Looking through the data below, work out how many lines have the word "您真的需要数据湖吗". Reply with that number only.

+++

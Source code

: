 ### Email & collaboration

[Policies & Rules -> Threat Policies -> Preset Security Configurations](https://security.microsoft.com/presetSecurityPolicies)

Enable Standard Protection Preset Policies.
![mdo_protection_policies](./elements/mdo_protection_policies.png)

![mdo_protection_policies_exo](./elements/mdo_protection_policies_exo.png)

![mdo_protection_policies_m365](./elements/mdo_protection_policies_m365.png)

+++

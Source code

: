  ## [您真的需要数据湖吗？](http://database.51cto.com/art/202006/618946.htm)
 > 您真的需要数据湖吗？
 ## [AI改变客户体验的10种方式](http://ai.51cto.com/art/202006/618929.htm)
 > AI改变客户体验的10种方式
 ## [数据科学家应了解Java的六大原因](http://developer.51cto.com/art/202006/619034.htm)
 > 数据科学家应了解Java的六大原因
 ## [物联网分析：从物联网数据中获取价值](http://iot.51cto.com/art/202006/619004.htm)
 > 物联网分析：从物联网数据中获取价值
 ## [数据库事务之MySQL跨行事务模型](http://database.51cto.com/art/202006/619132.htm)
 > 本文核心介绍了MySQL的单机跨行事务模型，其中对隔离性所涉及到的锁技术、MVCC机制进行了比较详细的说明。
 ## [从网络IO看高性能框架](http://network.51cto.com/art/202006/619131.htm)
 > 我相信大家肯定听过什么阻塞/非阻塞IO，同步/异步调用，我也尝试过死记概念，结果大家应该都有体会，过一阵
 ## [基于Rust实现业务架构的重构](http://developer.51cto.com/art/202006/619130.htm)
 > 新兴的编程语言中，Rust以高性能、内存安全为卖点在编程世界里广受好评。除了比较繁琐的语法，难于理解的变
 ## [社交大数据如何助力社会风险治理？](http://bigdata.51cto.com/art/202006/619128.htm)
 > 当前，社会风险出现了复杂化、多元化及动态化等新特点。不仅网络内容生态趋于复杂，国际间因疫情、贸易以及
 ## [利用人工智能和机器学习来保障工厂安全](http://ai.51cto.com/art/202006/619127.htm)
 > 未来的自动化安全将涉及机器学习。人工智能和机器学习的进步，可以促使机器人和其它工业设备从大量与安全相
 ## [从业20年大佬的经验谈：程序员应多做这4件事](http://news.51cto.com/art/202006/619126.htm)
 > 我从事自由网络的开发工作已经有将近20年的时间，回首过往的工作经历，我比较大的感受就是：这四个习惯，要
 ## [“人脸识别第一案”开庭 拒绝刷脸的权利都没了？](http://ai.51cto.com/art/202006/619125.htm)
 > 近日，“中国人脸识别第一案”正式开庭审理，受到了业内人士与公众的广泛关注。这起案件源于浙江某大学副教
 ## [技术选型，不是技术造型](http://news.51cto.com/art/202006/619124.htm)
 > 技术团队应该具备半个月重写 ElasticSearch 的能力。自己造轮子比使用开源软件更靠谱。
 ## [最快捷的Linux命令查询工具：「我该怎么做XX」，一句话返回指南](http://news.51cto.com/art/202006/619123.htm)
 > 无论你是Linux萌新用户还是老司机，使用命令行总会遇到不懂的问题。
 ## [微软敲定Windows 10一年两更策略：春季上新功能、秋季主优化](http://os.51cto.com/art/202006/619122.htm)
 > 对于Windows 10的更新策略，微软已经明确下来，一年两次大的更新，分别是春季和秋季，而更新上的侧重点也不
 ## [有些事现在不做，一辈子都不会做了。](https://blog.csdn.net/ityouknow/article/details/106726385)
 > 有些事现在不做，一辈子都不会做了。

+++

• **Response for this exercise**: 2